消滅時効が完成していると思っていた債務が実は時効完成していないケース

民間同士の金銭消費貸借で「期限の利益喪失約款がない場合」や「約款があっても一括請求を受けていない場合」にご注意


最終の弁済より又は貸付より貸し主が個人の時には10年、法人の時には5年で時効消滅します(令和2年4月1日改正民法施行前に発生していた債務の場合)。

 

ところが、「分割返済の約定」はあるのに「期限の利益喪失特約」がない場合には、消滅時効が完成しにくくなっています。

 

特に、司法書士の皆さんは、サラ金に対する消滅時効の援用で慣れてしまっていると思いますので、民間同士の金銭消費貸借で消滅時効援用の依頼を受けたときには、ご注意ください。

契約書文言と消滅時効の関係


契約書の「期限の利益喪失約款」の定め 消滅時効の進行

債務者が分割弁済を1回でも遅滞したときは「当然に」期限の利益を喪失し一括返済する義務を負う。

【貸金業者の契約はほぼ全部これ:当然喪失型】

1回でも遅延したとき

=残債務全額について一括返済義務が発生するとき

=この時から全債務について消滅時効が進行

債務者が分割弁済を1回でも遅滞したときは「債権者の請求により期限の利益を喪失させることができ」債務者は一括弁済する義務を負う。

【民間企業間の契約ではありえる:請求喪失型】

1回遅延しても債権者が一括請求しなければ、残債務全額について一括返済義務は発生しない

=弁済期から5年以上経過している分割弁済分のみ時効消滅(最判昭和42.6.23)

期限の利益喪失約款なし 

【民間企業間の契約ではありえる】

弁済期から5年以上経過している分割弁済分のみ時効消滅する(大審院明治40.6.13)。

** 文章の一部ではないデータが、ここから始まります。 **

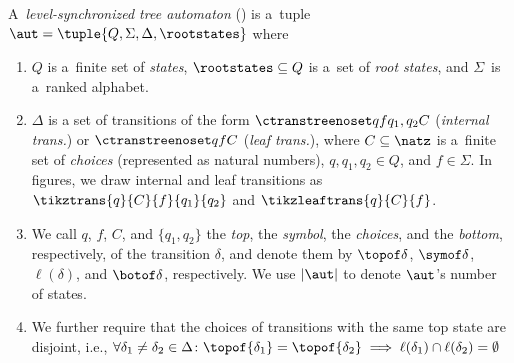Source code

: \begin{definition}
A~\emph{level-synchronized tree automaton} (\lsta) is a~tuple $\aut = \tuple{Q, \Sigma, \Delta, \rootstates}$ where 
\begin{enumerate}
    \item $Q$ is a~finite set of \emph{states}, $\rootstates \subseteq Q$ is a~set of \emph{root states}, and $\Sigma$~is a~ranked alphabet.
    \item $\Delta$ is a set of  transitions of the form
      $\ctranstreenoset q f {q_1,q_2}{C}$ (\emph{internal trans.}) or $\ctranstreenoset q f {}{C}$ (\emph{leaf trans.}), where
      $C\subseteq \natz$ is a~finite set of \emph{choices} (represented as natural
      numbers), $q, q_1, q_2 \in Q$, and $f\in \Sigma$. In figures, we draw internal and leaf transitions as $\tikztrans{q}{C}{f}{q_1}{q_2}$ and $\tikzleaftrans{q}{C}{f}$.
      
    \item We call $q$, $f$, $C$, and $\{q_1,q_2\}$ the \emph{top}, the \emph{symbol}, the \emph{choices}, and the \emph{bottom}, respectively, of the transition $\delta$, 
and denote them by $\topof \delta$, $\symof \delta$, $\ell(\delta)$, and $\botof \delta$, respectively. We use $|\aut|$ to denote $\aut$'s number of states.
    \item We further require that the choices of transitions with the same top
      state are disjoint, i.e., $\forall \delta_1\ne\delta_2\in\Delta\colon \topof{\delta_1}=\topof{\delta_2}\implies\ell(\delta_1)\cap\ell(\delta_2)=\emptyset$
\end{enumerate}    
\end{definition}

期限の利益喪失約款がない場合、債権は債務者に対して一括弁済を請求できない【1・2・3】。

仮に、一括返済を請求していてもその請求は無効だから、全残債務について時効が完成していないと判断される可能性がある。

【1】法律上当然に期限の利益を喪失する場合(民137)

  1. 債務者が破産手続開始の決定を受けたとき。
  2. 債務者が担保を滅失させ、損傷させ、又は減少させたとき。
  3. 債務者が担保を供する義務を負う場合において、これを供しないとき。

【2】法律上の期限の利益喪失事由だけでは、一括弁済義務を発生させる機会が少なすぎるので、銀行や貸金業者の契約には、次のような条項も入っています。

  1. 債務者が差押を受けたとき
  2. 債務者が弁済を怠ったとき

【3】そして債権者が【2】の定めを入れていなかったとき又は債務者が【1】にも【2】にも該当しないときには、債権者は勝手に債務者の期限の利益を喪失させることはできません。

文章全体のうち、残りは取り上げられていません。